To talk about women in India's labour force, as this week's newsletter does, is to necessarily start with an ugly assumption - that the women out of the labour force are not working. When enumerators canvass respondents in India's labour surveys, they first encode the responses in one of three ways - is the person working, not working but seeking/ available for work, or neither working nor looking for work. That last category puts you out of the labour force, and a majority of Indian adult women are in this category, while a majority of Indian adult men report that they are working.

This majority of Indian women is of course working - just not in ways that are counted as productive work from the points of view of economists. They are raising children and cooking and cleaning (quaintly encoded in labour statistics as "child care and personal commitments in home-making"). This is essential, fundamental, life-sustaining work, but does not technically contribute to the GDP. There is a vigorous debate about whether this is right, and we've alluded to that a little bit in our work here.

The minority of Indian women who report that they are either working or looking for work are the ones we're talking about when we look at India's female labour force participation rate (the share of women in the labour force relative to their population), an indicator that there has been particular interest in in the last five years or so.

In the chart above, you will notice two things. One, the labour force participation rate for men in India is comparable to the equivalent rates in China and Viet Nam. Two, the female labour force participation rates in China and Viet Nam are only about ten percentage points lower than the equivalent rates for men in those countries; in India, the labour force participation rate for women is half what it is for men.

In the early 2000s, this became a number of huge global interest because not just had female labour force participation in India been lower than in comparable countries, but it also began to fall further. In the last year or so, there has been another round of interest in this statistic, but this time because it is rising.

Rather than respond to every annual increase or decrease as if they were sports scores, my colleague Abhishek Waghmare took the long view of this data for this piece he did trying to understand what drove the big 2000s fall and recent gains in female labour force participation in India.

He finds, for one, that the key volatility was in labour force participation rates for rural women. Looking at economic sectors, he finds that this was explained by a big withdrawal of women from agriculture followed by an equally large recent return. Secondly, he finds that the recent increases are largely via self-employed women, and not through any substantial increases in salaried employment.
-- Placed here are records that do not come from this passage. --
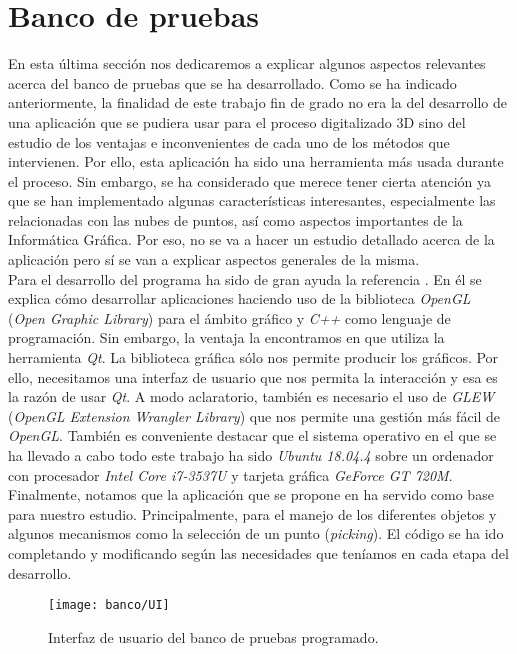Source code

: \chapter{Banco de pruebas}

En esta última sección nos dedicaremos a explicar algunos aspectos relevantes acerca del banco de pruebas que se ha desarrollado. Como se ha indicado anteriormente, la finalidad de este trabajo fin de grado no era la del desarrollo de una aplicación que se pudiera usar para el proceso digitalizado 3D sino del estudio de los ventajas e inconvenientes de cada uno de los métodos que intervienen. Por ello, esta aplicación ha sido una herramienta más usada durante el proceso. Sin embargo, se ha considerado que merece tener cierta atención ya que se han implementado algunas características interesantes, especialmente las relacionadas con las nubes de puntos, así como aspectos importantes de la Informática Gráfica. Por eso, no se va a hacer un estudio detallado acerca de la aplicación pero sí se van a explicar aspectos generales de la misma. \\

Para el desarrollo del programa ha sido de gran ayuda la referencia \cite{QT+Opengl}. En él se explica cómo desarrollar aplicaciones haciendo uso de la biblioteca \textit{OpenGL} (\textit{Open Graphic Library}) para el ámbito gráfico y \textit{C++} como lenguaje de programación. Sin embargo, la ventaja la encontramos en que utiliza la herramienta \textit{Qt}. La biblioteca gráfica sólo nos permite producir los gráficos. Por ello, necesitamos una interfaz de usuario que nos permita la interacción y esa es la razón de usar \textit{Qt}. A modo aclaratorio, también es necesario el uso de \textit{GLEW} (\textit{OpenGL Extension Wrangler Library}) que nos permite una gestión más fácil de \textit{OpenGL}. También es conveniente destacar que el sistema operativo en el que se ha llevado a cabo todo este trabajo ha sido \textit{Ubuntu 18.04.4} sobre un ordenador con procesador \textit{Intel Core i7-3537U} y tarjeta gráfica \textit{GeForce GT 720M}.\\

Finalmente, notamos que la aplicación que se propone en \cite{QT+Opengl} ha servido como base para nuestro estudio. Principalmente, para el manejo de los diferentes objetos y algunos mecanismos como la selección de un punto (\textit{picking}). El código se ha ido completando y modificando según las necesidades que teníamos en cada etapa del desarrollo.

\begin{figure}
	\centering
	\texttt{[image: banco/UI]}
	\caption{Interfaz de usuario del banco de pruebas programado.}
	\label{fig:ui}
\end{figure}


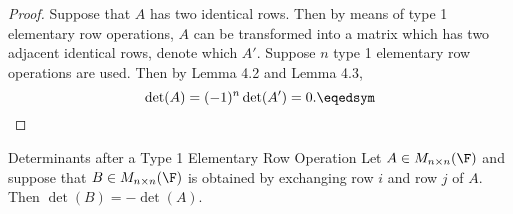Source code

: \documentclass[linearalgebraI]{subfiles}
\begin{document}
    \begin{proof}
        Suppose that $A$ has two identical rows. Then by means of type 1 elementary row operations, $A$ can be transformed into a matrix which has two adjacent identical rows, denote which $A'$. Suppose $n$ type 1 elementary row operations are used. Then by Lemma 4.2 and Lemma 4.3,
        \begin{equation*}
            \det(A) = (-1)^n \det (A') = 0. \eqedsym
        \end{equation*}
    \end{proof}

    \clearpage
    \begin{prop}{Determinants after a Type 1 Elementary Row Operation}
        Let $A\in M_{n\times n}(\F)$ and suppose that $B\in M_{n\times n}(\F)$ is obtained by exchanging row $i$ and row $j$ of $A$. Then $\det(B) = -\det(A)$.
    \end{prop}
\end{document}
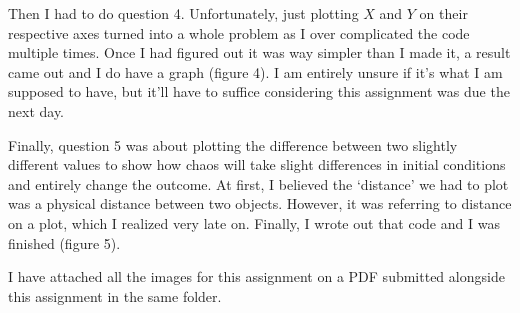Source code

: \documentclass{article}
\begin{document}
Then I had to do question 4. Unfortunately, just plotting \( X \) and \( Y \) on their respective axes turned into a whole problem as I over complicated the code multiple times. Once I had figured out it was way simpler than I made it, a result came out and I do have a graph (figure 4). I am entirely unsure if it’s what I am supposed to have, but it’ll have to suffice considering this assignment was due the next day. 

Finally, question 5 was about plotting the difference between two slightly different values to show how chaos will take slight differences in initial conditions and entirely change the outcome. At first, I believed the ‘distance’ we had to plot was a physical distance between two objects. However, it was referring to distance on a plot, which I realized very late on. Finally, I wrote out that code and I was finished (figure 5).

I have attached all the images for this assignment on a PDF submitted alongside this assignment in the same folder. 
\end{document}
Finally, he finds that much of the recent rise in female labour force participation is through women doing shorter-term work rather than more stable long-term work.

After well over a decade of being worryingly low, the recent rise in female labour force participation has the potential to signal a truly big shift in the space for women in the productive economy. But looking more closely at what's driving this increase could be far more productive than settling for easy narratives.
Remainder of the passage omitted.